## Dataset records
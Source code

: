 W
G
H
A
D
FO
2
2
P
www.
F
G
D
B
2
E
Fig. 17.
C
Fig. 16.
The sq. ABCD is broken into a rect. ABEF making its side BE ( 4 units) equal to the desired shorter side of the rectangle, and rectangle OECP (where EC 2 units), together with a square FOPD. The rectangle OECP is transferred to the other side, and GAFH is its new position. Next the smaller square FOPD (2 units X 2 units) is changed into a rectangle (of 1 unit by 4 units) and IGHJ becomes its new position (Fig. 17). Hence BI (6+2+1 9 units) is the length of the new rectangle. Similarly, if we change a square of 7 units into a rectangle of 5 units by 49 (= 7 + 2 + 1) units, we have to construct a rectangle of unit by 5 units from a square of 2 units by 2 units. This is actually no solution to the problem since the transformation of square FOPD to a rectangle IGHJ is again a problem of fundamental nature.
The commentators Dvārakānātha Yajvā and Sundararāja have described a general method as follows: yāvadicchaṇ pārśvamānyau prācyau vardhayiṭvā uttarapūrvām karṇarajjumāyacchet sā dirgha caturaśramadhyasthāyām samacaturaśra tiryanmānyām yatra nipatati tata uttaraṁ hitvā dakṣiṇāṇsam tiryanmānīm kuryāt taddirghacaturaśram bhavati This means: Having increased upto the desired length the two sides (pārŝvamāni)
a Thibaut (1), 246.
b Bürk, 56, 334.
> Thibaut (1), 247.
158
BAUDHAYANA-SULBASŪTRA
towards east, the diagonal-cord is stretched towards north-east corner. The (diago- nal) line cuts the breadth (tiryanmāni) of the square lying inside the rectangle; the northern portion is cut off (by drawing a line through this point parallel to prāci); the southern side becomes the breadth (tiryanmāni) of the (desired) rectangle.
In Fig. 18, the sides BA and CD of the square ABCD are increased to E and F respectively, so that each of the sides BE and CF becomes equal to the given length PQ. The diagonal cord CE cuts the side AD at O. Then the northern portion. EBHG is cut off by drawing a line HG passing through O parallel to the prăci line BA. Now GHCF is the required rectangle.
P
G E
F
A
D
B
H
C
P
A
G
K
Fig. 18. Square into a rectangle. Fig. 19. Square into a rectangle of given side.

## WHAT THIS TASK INVOLVES
Search the records for the word "given", then list every line that has it.

## RESULT
In Fig. 18, the sides BA and CD of the square ABCD are increased to E and F respectively, so that each of the sides BE and CF becomes equal to the given length PQ. The diagonal cord CE cuts the side AD at O. Then the northern portion. EBHG is cut off by drawing a line HG passing through O parallel to the prăci line BA. Now GHCF is the required rectangle.
Fig. 18. Square into a rectangle. Fig. 19. Square into a rectangle of given side.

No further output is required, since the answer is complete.